▶ _What the task asks_
With the line containing "- Scopes include" as the start and the line containing "## 🎉 Ready!" as the end, transcribe that span of the entries below exactly, including both.

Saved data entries
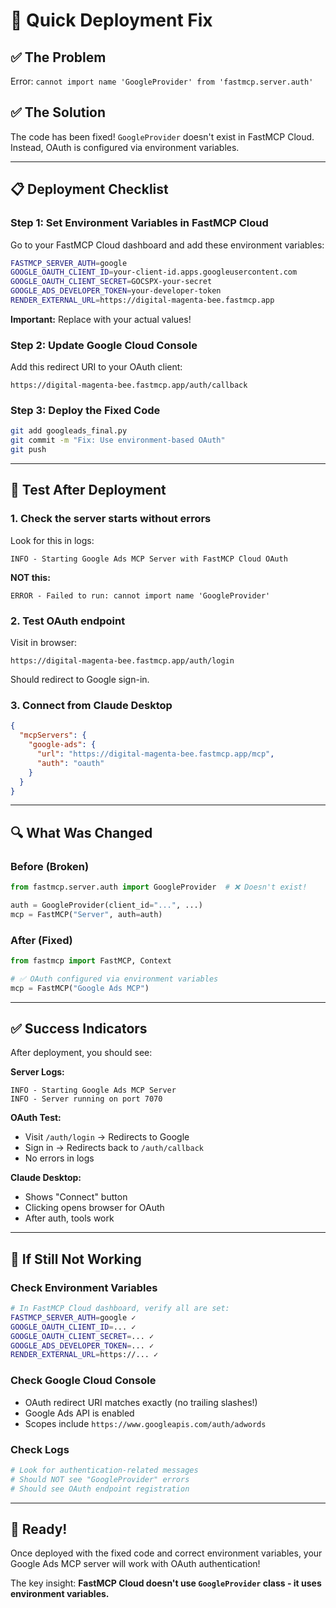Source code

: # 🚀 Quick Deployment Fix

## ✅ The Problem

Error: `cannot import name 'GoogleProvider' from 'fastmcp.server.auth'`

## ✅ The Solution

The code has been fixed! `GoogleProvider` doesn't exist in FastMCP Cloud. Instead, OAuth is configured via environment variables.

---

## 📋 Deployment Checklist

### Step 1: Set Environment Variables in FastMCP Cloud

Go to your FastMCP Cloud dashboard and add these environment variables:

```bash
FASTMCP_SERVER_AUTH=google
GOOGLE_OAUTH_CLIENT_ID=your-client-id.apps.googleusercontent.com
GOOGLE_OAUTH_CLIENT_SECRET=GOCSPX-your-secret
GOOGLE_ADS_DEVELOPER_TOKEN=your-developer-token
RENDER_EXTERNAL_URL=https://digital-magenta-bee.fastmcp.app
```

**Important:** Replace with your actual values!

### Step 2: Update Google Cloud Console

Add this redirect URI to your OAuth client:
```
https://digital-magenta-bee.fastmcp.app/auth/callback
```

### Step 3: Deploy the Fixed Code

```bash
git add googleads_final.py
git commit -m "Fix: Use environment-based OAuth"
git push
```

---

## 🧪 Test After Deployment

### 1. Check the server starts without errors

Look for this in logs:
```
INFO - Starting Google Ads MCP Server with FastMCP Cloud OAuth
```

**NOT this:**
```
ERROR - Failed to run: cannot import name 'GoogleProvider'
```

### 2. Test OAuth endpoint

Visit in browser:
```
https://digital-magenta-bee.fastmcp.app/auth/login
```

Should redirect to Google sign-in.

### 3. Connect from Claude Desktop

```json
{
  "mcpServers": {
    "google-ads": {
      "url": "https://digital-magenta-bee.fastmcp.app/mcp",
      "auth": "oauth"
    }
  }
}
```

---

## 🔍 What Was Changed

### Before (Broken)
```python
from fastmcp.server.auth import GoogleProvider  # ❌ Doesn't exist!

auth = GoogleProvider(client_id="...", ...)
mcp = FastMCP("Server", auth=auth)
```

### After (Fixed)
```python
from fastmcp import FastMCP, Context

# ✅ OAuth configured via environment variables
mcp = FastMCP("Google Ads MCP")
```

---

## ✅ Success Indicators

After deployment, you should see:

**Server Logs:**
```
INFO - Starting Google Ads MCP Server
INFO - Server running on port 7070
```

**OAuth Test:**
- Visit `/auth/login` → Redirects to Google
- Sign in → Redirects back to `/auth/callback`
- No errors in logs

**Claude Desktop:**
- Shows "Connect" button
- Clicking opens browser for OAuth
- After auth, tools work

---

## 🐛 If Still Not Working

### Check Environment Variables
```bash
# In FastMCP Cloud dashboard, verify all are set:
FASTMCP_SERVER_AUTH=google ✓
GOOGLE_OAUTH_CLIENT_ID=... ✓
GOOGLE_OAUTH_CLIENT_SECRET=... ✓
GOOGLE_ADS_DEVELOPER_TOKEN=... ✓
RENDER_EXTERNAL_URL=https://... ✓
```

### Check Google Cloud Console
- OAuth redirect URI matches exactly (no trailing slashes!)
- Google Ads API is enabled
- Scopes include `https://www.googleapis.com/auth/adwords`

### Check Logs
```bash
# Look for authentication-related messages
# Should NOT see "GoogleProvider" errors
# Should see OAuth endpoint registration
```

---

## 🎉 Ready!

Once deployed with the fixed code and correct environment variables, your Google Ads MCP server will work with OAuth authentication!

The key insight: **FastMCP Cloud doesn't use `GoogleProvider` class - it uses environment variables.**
...
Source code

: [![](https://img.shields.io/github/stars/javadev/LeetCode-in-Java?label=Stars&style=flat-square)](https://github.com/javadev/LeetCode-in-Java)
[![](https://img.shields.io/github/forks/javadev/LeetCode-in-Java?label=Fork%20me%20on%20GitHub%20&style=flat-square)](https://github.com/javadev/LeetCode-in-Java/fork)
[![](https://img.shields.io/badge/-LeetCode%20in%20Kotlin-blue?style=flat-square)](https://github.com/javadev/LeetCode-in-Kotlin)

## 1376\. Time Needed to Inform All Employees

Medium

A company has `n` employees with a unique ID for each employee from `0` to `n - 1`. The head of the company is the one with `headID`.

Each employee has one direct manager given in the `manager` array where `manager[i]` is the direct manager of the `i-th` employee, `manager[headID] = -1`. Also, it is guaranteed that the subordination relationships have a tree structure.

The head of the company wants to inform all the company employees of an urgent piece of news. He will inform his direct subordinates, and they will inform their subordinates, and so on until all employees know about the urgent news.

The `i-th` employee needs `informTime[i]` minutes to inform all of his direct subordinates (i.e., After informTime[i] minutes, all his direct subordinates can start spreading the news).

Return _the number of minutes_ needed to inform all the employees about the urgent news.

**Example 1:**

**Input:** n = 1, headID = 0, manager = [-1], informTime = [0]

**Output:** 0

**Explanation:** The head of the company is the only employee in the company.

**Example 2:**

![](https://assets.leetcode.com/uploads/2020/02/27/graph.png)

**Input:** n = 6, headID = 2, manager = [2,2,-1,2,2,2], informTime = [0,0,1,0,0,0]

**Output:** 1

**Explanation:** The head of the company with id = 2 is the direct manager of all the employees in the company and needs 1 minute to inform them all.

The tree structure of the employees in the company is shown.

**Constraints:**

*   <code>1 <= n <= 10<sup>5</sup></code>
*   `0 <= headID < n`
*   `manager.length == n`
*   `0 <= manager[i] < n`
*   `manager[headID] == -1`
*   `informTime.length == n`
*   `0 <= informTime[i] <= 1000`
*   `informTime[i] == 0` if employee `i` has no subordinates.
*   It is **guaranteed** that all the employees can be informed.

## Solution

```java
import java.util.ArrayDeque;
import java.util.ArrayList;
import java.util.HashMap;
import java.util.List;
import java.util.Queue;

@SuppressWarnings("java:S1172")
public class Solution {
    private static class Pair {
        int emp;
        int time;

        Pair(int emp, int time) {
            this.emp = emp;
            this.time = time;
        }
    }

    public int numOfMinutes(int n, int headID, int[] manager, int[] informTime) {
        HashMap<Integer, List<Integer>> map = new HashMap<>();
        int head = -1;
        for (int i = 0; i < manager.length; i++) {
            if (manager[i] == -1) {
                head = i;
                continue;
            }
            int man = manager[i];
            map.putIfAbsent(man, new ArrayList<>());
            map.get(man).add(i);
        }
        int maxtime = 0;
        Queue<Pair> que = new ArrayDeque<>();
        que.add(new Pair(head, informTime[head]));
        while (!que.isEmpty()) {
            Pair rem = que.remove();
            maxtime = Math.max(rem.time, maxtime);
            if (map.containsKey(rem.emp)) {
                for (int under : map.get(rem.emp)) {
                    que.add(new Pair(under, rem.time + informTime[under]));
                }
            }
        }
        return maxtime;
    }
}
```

▶ _Solution_
- Scopes include `https://www.googleapis.com/auth/adwords`

### Check Logs
```bash
# Look for authentication-related messages
# Should NOT see "GoogleProvider" errors
# Should see OAuth endpoint registration
```

---

## 🎉 Ready!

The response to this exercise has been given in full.